Rendered images with source text:
+-------+

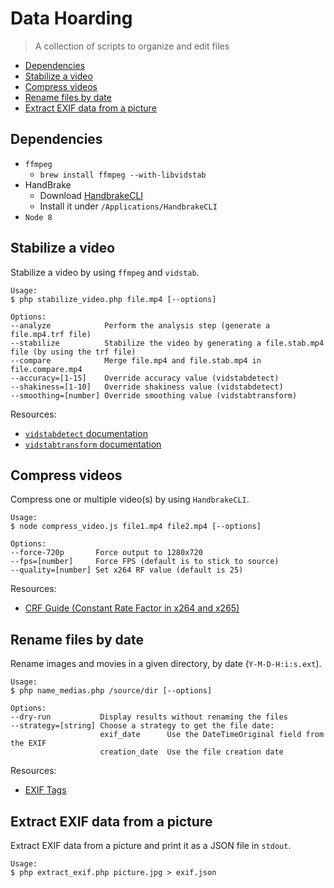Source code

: # Data Hoarding

> A collection of scripts to organize and edit files

* [Dependencies](#dependencies)
* [Stabilize a video](#stabilize-a-video)
* [Compress videos](#compress-videos)
* [Rename files by date](#rename-files-by-date)
* [Extract EXIF data from a picture](#extract-exif-data-from-a-picture)

## Dependencies

* `ffmpeg`
  * `brew install ffmpeg --with-libvidstab`
* HandBrake
  * Download [HandbrakeCLI](https://handbrake.fr)
  * Install it under `/Applications/HandbrakeCLI`
* `Node 8`

## Stabilize a video

Stabilize a video by using `ffmpeg` and `vidstab`.

```shell
Usage:
$ php stabilize_video.php file.mp4 [--options]

Options:
--analyze            Perform the analysis step (generate a file.mp4.trf file)
--stabilize          Stabilize the video by generating a file.stab.mp4 file (by using the trf file)
--compare            Merge file.mp4 and file.stab.mp4 in file.compare.mp4
--accuracy=[1-15]    Override accuracy value (vidstabdetect)
--shakiness=[1-10]   Override shakiness value (vidstabdetect)
--smoothing=[number] Override smoothing value (vidstabtransform)
```

Resources:

* [`vidstabdetect` documentation](https://ffmpeg.org/ffmpeg-filters.html#toc-vidstabdetect-1)
* [`vidstabtransform` documentation](https://ffmpeg.org/ffmpeg-filters.html#toc-vidstabtransform-1)

## Compress videos

Compress one or multiple video(s) by using `HandbrakeCLI`.

```shell
Usage:
$ node compress_video.js file1.mp4 file2.mp4 [--options]

Options:
--force-720p       Force output to 1280x720
--fps=[number]     Force FPS (default is to stick to source)
--quality=[number] Set x264 RF value (default is 25)
```

Resources:

* [CRF Guide (Constant Rate Factor in x264 and x265)](http://slhck.info/video/2017/02/24/crf-guide.html)

## Rename files by date

Rename images and movies in a given directory, by date (`Y-M-D-H:i:s.ext`).

```shell
Usage:
$ php name_medias.php /source/dir [--options]

Options:
--dry-run           Display results without renaming the files
--strategy=[string] Choose a strategy to get the file date:
                    exif_date      Use the DateTimeOriginal field from the EXIF
                    creation_date  Use the file creation date
```

Resources:

* [EXIF Tags](https://sno.phy.queensu.ca/~phil/exiftool/TagNames/EXIF.html)

## Extract EXIF data from a picture

Extract EXIF data from a picture and print it as a JSON file in `stdout`.

```
Usage:
$ php extract_exif.php picture.jpg > exif.json
```
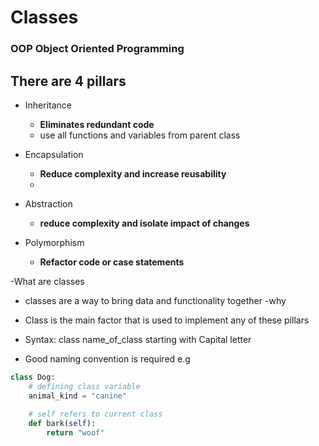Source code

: # Classes
### OOP Object Oriented Programming
## There are 4 pillars
- Inheritance
  - **Eliminates redundant code**
  - use all functions and variables from parent class

- Encapsulation
  - **Reduce complexity and increase reusability**
  - 

- Abstraction
  - **reduce complexity and isolate impact of changes**

- Polymorphism
  - **Refactor code or case statements**

-What are classes
 - classes are a way to bring data and functionality together
-why
  - Class is the main factor that is used to implement any of these pillars

- Syntax: class name_of_class starting with Capital letter
- Good naming convention is required
e.g 
```python
class Dog:
    # defining class variable
    animal_kind = "canine"
    
    # self refers to current class
    def bark(self):
        return "woof"
```
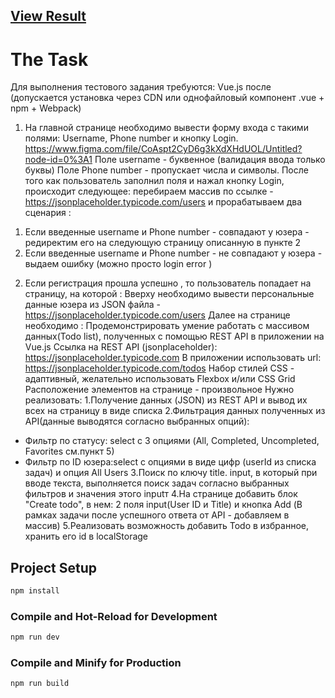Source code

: ## [View Result](http://devport_todo.dobuy.com.ua/)
# The Task

Для выполнения тестового задания требуются: Vue.js после (допускается установка через CDN или
однофайловый компонент .vue + npm + Webpack)
1) На главной странице необходимо вывести форму входа с такими полями: Username,
Phone number и кнопку Login.
https://www.figma.com/file/CoAspt2CyD6g3kXdXHdUOL/Untitled?node-id=0%3A1
Поле username - буквенное (валидация ввода только буквы)
Поле Phone number - пропускает числа и символы.
После того как пользователь заполнил поля и нажал кнопку Login, происходит следующее:
перебираем массив по ссылке - https://jsonplaceholder.typicode.com/users и прорабатываем два
сценария :
1. Если введенные username и Phone number - совпадают у юзера - редиректим его на
следующую страницу описанную в пункте 2
2. Если введенные username и Phone number - не совпадают у юзера - выдаем ошибку (можно
просто login error )
2) Если регистрация прошла успешно , то пользователь попадает на страницу, на которой :
Вверху необходимо вывести персональные данные юзера из JSON файла -
https://jsonplaceholder.typicode.com/users
Далее на странице необходимо :
Продемонстрировать умение работать с массивом данных(Todo list), полученных с помощью REST
API в приложении на Vue.js
Ссылка на REST API (jsonplaceholder): https://jsonplaceholder.typicode.com
В приложении использовать url: https://jsonplaceholder.typicode.com/todos
Набор стилей CSS - адаптивный, желательно использовать Flexbox и/или CSS Grid
Расположение элементов на странице - произвольное
Нужно реализовать:
1.Получение данных (JSON) из REST API и вывод их всех на страницу в виде списка
2.Фильтрация данных полученных из API(данные выводятся согласно выбранных опций):
- Фильтр по статусу: select с 3 опциями (All, Completed, Uncompleted, Favorites cм.пункт 5)
- Фильтр по ID юзера:select с опциями в виде цифр (userId из списка задач) и опция All Users
3.Поиск по ключу title. input, в который при вводе текста, выполняется поиск задач согласно
выбранных фильтров и значения этого inputт
4.На странице добавить блок "Create todo", в нем: 2 поля input(User ID и Title) и кнопка Add (В
рамках задачи после успешного ответа от API - добавляем в массив)
5.Реализовать возможность добавить Todo в избранное, хранить его id в localStorage

## Project Setup

```sh
npm install
```

### Compile and Hot-Reload for Development

```sh
npm run dev
```

### Compile and Minify for Production

```sh
npm run build
```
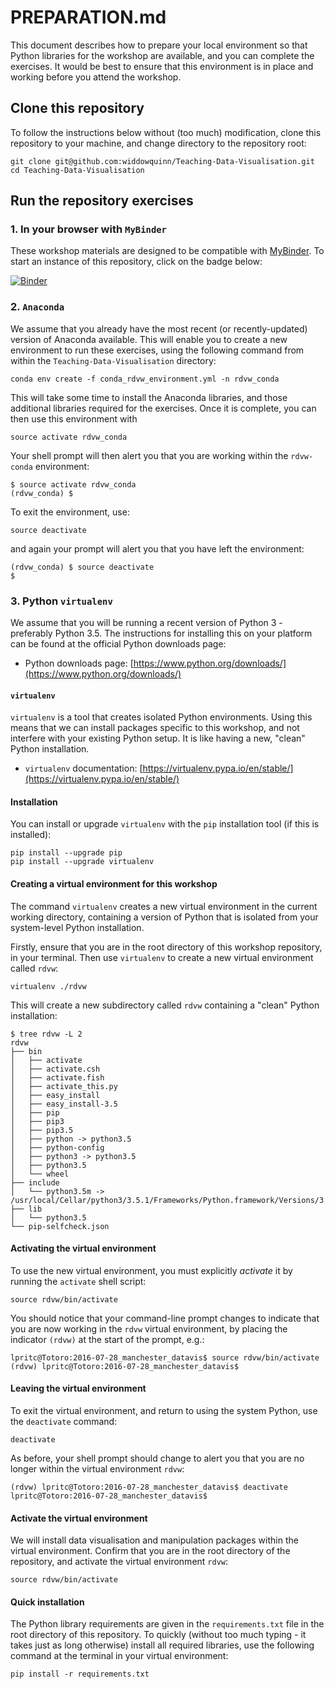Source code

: # PREPARATION.md

This document describes how to prepare your local environment so that Python libraries for the workshop are available, and you can complete the exercises. It would be best to ensure that this environment is in place and working before you attend the workshop.

## Clone this repository

To follow the instructions below without (too much) modification, clone this repository to your machine, and change directory to the repository root:

```
git clone git@github.com:widdowquinn/Teaching-Data-Visualisation.git
cd Teaching-Data-Visualisation
```

## Run the repository exercises

### 1. In your browser with `MyBinder`

These workshop materials are designed to be compatible with [MyBinder](mybinder.org). To start an instance of this repository, click on the badge below:

[![Binder](http://mybinder.org/badge.svg)](http://mybinder.org/repo/widdowquinn/Teaching-Data-Visualisation)

### 2. `Anaconda`

We assume that you already have the most recent (or recently-updated) version of Anaconda available. This will enable you to create a new environment to run these exercises, using the following command from within the `Teaching-Data-Visualisation` directory:

```
conda env create -f conda_rdvw_environment.yml -n rdvw_conda
```

This will take some time to install the Anaconda libraries, and those additional libraries required for the exercises. Once it is complete, you can then use this environment with

```
source activate rdvw_conda
```

Your shell prompt will then alert you that you are working within the `rdvw-conda` environment:

```
$ source activate rdvw_conda
(rdvw_conda) $
```

To exit the environment, use:

```
source deactivate
```

and again your prompt will alert you that you have left the environment:

```
(rdvw_conda) $ source deactivate
$
```


### 3. Python `virtualenv`

We assume that you will be running a recent version of Python 3 - preferably Python 3.5. The instructions for installing this on your platform can be found at the official Python downloads page:

* Python downloads page: [https://www.python.org/downloads/](https://www.python.org/downloads/)

#### `virtualenv`

`virtualenv` is a tool that creates isolated Python environments. Using this means that we can install packages specific to this workshop, and not interfere with your existing Python setup. It is like having a new, "clean" Python installation.

* `virtualenv` documentation: [https://virtualenv.pypa.io/en/stable/](https://virtualenv.pypa.io/en/stable/)

#### Installation

You can install or upgrade `virtualenv` with the `pip` installation tool (if this is installed):

```
pip install --upgrade pip
pip install --upgrade virtualenv
```

#### Creating a virtual environment for this workshop

The command `virtualenv` creates a new virtual environment in the current working directory, containing a version of Python that is isolated from your system-level Python installation.

Firstly, ensure that you are in the root directory of this workshop repository, in your terminal. Then use `virtualenv` to create a new virtual environment called `rdvw`:

```
virtualenv ./rdvw
```

This will create a new subdirectory called `rdvw` containing a "clean" Python installation:

```
$ tree rdvw -L 2
rdvw
├── bin
│   ├── activate
│   ├── activate.csh
│   ├── activate.fish
│   ├── activate_this.py
│   ├── easy_install
│   ├── easy_install-3.5
│   ├── pip
│   ├── pip3
│   ├── pip3.5
│   ├── python -> python3.5
│   ├── python-config
│   ├── python3 -> python3.5
│   ├── python3.5
│   └── wheel
├── include
│   └── python3.5m -> /usr/local/Cellar/python3/3.5.1/Frameworks/Python.framework/Versions/3.5/include/python3.5m
├── lib
│   └── python3.5
└── pip-selfcheck.json
```

#### Activating the virtual environment

To use the new virtual environment, you must explicitly *activate* it by running the `activate` shell script:

```
source rdvw/bin/activate
```

You should notice that your command-line prompt changes to indicate that you are now working in the `rdvw` virtual environment, by placing the indicator `(rdvw)` at the start of the prompt, e.g.:

```
lpritc@Totoro:2016-07-28_manchester_datavis$ source rdvw/bin/activate
(rdvw) lpritc@Totoro:2016-07-28_manchester_datavis$ 
```

#### Leaving the virtual environment

To exit the virtual environment, and return to using the system Python, use the `deactivate` command:

```
deactivate
```

As before, your shell prompt should change to alert you that you are no longer within the virtual environment `rdvw`:

```
(rdvw) lpritc@Totoro:2016-07-28_manchester_datavis$ deactivate
lpritc@Totoro:2016-07-28_manchester_datavis$ 
```

#### Activate the virtual environment

We will install data visualisation and manipulation packages within the virtual environment. Confirm that you are in the root directory of the repository, and activate the virtual environment `rdvw`:

```
source rdvw/bin/activate
```

#### Quick installation

The Python library requirements are given in the `requirements.txt` file in the root directory of this repository. To quickly (without too much typing - it takes just as long otherwise) install all required libraries, use the following command at the terminal in your virtual environment:

```
pip install -r requirements.txt
```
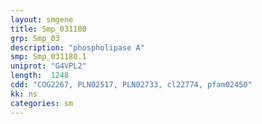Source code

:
 ```yaml
---
layout: smgene
title: Smp_031180
grp: Smp_03
description: "phospholipase A"
smp: Smp_031180.1
uniprot: "G4VPL2"
length:  1248
cdd: "COG2267, PLN02517, PLN02733, cl22774, pfam02450"
kk: ns
categories: sm
---
```

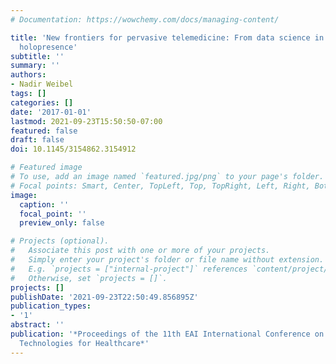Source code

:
 ```yaml
---
# Documentation: https://wowchemy.com/docs/managing-content/

title: 'New frontiers for pervasive telemedicine: From data science in the wild to
  holopresence'
subtitle: ''
summary: ''
authors:
- Nadir Weibel
tags: []
categories: []
date: '2017-01-01'
lastmod: 2021-09-23T15:50:50-07:00
featured: false
draft: false
doi: 10.1145/3154862.3154912

# Featured image
# To use, add an image named `featured.jpg/png` to your page's folder.
# Focal points: Smart, Center, TopLeft, Top, TopRight, Left, Right, BottomLeft, Bottom, BottomRight.
image:
  caption: ''
  focal_point: ''
  preview_only: false

# Projects (optional).
#   Associate this post with one or more of your projects.
#   Simply enter your project's folder or file name without extension.
#   E.g. `projects = ["internal-project"]` references `content/project/deep-learning/index.md`.
#   Otherwise, set `projects = []`.
projects: []
publishDate: '2021-09-23T22:50:49.856895Z'
publication_types:
- '1'
abstract: ''
publication: '*Proceedings of the 11th EAI International Conference on Pervasive Computing
  Technologies for Healthcare*'
---
```

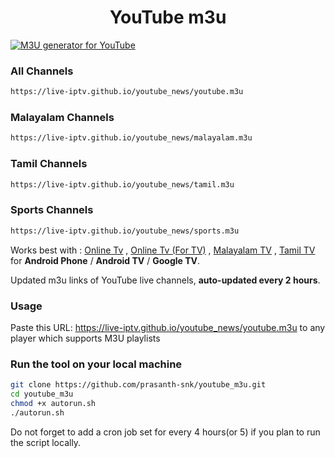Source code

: 
<h1 align="center"> YouTube m3u </h1>

[![M3U generator for YouTube](https://github.com/prasanth-snk/youtube_m3u/actions/workflows/m3u_Generator.yml/badge.svg)](https://github.com/prasanth-snk/youtube_m3u/actions/workflows/m3u_Generator.yml)

### All Channels
``` bash
https://live-iptv.github.io/youtube_news/youtube.m3u
```
### Malayalam Channels
``` bash
https://live-iptv.github.io/youtube_news/malayalam.m3u
```

### Tamil Channels
``` bash
https://live-iptv.github.io/youtube_news/tamil.m3u
```

### Sports Channels
``` bash
https://live-iptv.github.io/youtube_news/sports.m3u
```

Works best with :   [Online Tv](https://play.google.com/store/apps/details?id=com.sp.tv) ,
                    [Online Tv (For TV)](https://play.google.com/store/apps/details?id=com.sp.onlinetv) ,
                    [Malayalam TV](https://play.google.com/store/apps/details?id=com.sp.tvmalayalam) ,
                    [Tamil TV](https://play.google.com/store/apps/details?id=com.sp.tvtamil) for **Android Phone** / **Android TV** / **Google TV**.


Updated m3u links of YouTube live channels, **auto-updated every 2 hours**.


### Usage
Paste this URL: https://live-iptv.github.io/youtube_news/youtube.m3u to any player which supports M3U playlists

### Run the tool on your local machine
``` bash
git clone https://github.com/prasanth-snk/youtube_m3u.git
cd youtube_m3u
chmod +x autorun.sh
./autorun.sh
```

Do not forget to add a cron job set for every 4 hours(or 5) if you plan to run the script locally.
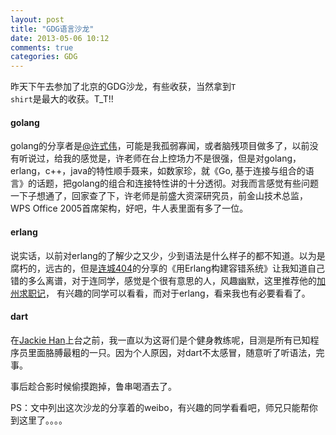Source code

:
 ```yaml
---
layout: post
title: "GDG语言沙龙"
date: 2013-05-06 10:12
comments: true
categories: GDG
---
```


昨天下午去参加了北京的GDG沙龙，有些收获，当然拿到<code>T shirt</code>是最大的收获。T_T!!

#### golang

golang的分享者是[@许式伟](http://weibo.com/xushiweizh)，可能是我孤弱寡闻，或者脑残项目做多了，以前没有听说过，给我的感觉是，许老师在台上控场力不是很强，但是对golang，erlang，c++，java的特性顺手聂来，如数家珍，就《Go, 基于连接与组合的语言》的话题，把golang的组合和连接特性讲的十分透彻。对我而言感觉有些问题一下子想通了，回家查了下，许老师是前盛大资深研究员，前金山技术总监，WPS Office 2005首席架构，好吧，牛人表里面有多了一位。

#### erlang

说实话，以前对erlang的了解少之又少，少到语法是什么样子的都不知道。以为是腐朽的，远古的，但是[连城404](http://weibo.com/lianchengzju)的分享的《用Erlang构建容错系统》让我知道自己错的多么离谱，对于连同学，感觉是个很有意思的人，风趣幽默，这里推荐他的[加州求职记](http://blog.liancheng.info/job-hunting-in-california/#.UYcLCFu-Nvd)， 有兴趣的同学可以看看，而对于erlang，看来我也有必要看看了。

#### dart

在[Jackie Han](http://weibo.com/hanguokai)上台之前，我一直以为这哥们是个健身教练呢，目测是所有已知程序员里面胳膊最粗的一只。因为个人原因，对dart不太感冒，随意听了听语法，完事。

事后趁合影时候偷摸跑掉，鲁串喝酒去了。

PS：文中列出这次沙龙的分享着的weibo，有兴趣的同学看看吧，师兄只能帮你到这里了。。。。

+-------+

All lines above in which the word "system" occurs should be identified and copied.

The command `virtualenv` creates a new virtual environment in the current working directory, containing a version of Python that is isolated from your system-level Python installation.
To exit the virtual environment, and return to using the system Python, use the `deactivate` command:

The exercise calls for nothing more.